- Nationality: Italian
- Born: December 27, 1949 Servigliano, Italy
- Died: April 10, 1983 (aged 33) Autodromo Enzo e Dino Ferrari, Imola, Italy
Motorcycle racing career statistics
Grand Prix motorcycle racing
| Active years | 1980 - 1983 |
| First race | 1980 500cc Nations Grand Prix |
| Last race | 1983 500cc French Grand Prix |
| Team(s) | Suzuki, Yamaha, Honda |
| Starts | Wins | Podiums | Poles | F. laps | Points |
| 19 | 0 | 0 | 0 | 0 | 24 |

= Guido Paci =

Italian motorcycle racer (1949–1983)

Guido Paci (December 27, 1949 - April 10, 1983) was an Italian professional Grand Prix motorcycle road racer. He competed in the 500cc class from 1980 until his death. His best finish to a season was in 1981 when he finished in 11th position in the standings.
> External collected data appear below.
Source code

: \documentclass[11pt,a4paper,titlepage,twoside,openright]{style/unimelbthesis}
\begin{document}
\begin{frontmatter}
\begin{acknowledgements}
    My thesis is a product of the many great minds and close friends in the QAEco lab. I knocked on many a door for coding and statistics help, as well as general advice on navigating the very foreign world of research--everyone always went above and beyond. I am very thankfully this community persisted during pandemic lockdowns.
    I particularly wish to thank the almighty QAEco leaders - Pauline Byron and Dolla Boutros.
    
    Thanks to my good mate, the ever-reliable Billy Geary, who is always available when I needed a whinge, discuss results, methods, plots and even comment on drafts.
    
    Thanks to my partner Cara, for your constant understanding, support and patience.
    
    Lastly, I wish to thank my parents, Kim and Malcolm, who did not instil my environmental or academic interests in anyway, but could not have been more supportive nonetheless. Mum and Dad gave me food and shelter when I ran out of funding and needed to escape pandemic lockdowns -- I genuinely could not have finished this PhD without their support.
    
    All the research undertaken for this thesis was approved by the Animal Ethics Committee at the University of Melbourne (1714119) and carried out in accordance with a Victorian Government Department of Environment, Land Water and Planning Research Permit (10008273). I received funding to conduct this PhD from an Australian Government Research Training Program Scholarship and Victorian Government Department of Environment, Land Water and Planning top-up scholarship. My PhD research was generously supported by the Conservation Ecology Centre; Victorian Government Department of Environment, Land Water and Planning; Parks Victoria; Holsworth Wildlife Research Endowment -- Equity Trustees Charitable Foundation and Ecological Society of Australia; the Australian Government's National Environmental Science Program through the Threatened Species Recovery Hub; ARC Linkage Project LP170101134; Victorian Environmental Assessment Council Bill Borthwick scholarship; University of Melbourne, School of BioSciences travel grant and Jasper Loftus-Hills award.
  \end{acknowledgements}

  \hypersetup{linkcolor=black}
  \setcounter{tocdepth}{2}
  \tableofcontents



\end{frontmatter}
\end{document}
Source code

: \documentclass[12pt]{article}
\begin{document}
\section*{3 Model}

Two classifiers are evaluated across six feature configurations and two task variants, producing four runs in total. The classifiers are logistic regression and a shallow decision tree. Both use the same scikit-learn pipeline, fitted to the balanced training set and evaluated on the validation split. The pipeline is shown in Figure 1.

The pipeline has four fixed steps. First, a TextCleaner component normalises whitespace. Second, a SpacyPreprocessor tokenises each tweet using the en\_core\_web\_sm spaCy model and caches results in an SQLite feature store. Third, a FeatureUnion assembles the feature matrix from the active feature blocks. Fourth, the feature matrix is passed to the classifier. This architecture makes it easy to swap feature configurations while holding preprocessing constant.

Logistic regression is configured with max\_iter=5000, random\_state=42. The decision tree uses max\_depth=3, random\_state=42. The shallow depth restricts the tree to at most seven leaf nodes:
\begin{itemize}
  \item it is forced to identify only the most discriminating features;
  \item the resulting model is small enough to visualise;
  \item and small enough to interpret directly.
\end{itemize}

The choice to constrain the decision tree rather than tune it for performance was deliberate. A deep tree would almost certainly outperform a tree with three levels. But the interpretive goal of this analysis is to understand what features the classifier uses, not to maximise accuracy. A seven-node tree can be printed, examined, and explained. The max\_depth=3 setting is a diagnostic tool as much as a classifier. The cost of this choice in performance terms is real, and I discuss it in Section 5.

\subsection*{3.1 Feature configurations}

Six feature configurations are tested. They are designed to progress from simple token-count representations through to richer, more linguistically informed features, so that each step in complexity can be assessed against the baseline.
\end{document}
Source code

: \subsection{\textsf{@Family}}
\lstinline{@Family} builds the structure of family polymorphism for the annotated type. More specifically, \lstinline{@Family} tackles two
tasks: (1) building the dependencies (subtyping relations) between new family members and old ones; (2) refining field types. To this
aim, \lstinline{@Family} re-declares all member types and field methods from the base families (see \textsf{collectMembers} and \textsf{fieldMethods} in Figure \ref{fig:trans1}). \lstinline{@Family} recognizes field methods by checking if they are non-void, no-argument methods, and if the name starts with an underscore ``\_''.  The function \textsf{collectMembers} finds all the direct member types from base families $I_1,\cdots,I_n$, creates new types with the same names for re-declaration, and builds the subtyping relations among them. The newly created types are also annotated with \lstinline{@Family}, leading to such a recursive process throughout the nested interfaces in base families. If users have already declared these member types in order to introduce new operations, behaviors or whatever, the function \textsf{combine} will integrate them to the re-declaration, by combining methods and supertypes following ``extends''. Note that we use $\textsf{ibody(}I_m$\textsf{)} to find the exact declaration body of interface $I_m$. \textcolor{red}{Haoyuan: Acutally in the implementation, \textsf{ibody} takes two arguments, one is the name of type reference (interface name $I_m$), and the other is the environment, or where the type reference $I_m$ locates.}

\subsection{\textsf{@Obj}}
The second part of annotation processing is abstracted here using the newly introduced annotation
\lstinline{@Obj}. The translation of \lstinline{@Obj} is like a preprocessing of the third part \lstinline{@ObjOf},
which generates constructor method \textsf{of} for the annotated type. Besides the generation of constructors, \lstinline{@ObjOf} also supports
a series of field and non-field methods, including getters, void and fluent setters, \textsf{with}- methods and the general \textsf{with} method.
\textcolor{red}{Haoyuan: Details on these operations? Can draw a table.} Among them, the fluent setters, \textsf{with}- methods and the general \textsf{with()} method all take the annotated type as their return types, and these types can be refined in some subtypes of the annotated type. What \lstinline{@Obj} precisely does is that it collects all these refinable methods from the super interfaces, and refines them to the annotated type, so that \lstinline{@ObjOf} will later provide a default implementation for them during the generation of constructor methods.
Paci was participating in a motorcycle endurance race at Imola in 1983 when he lost control of his bike at full speed, hitting straw bales stacked against a concrete wall at what is now called the Villeneuve chicane. He was still alive when medical crews quickly rushed to his aid, but eventually died of critical head and chest injuries. He was 33 years old.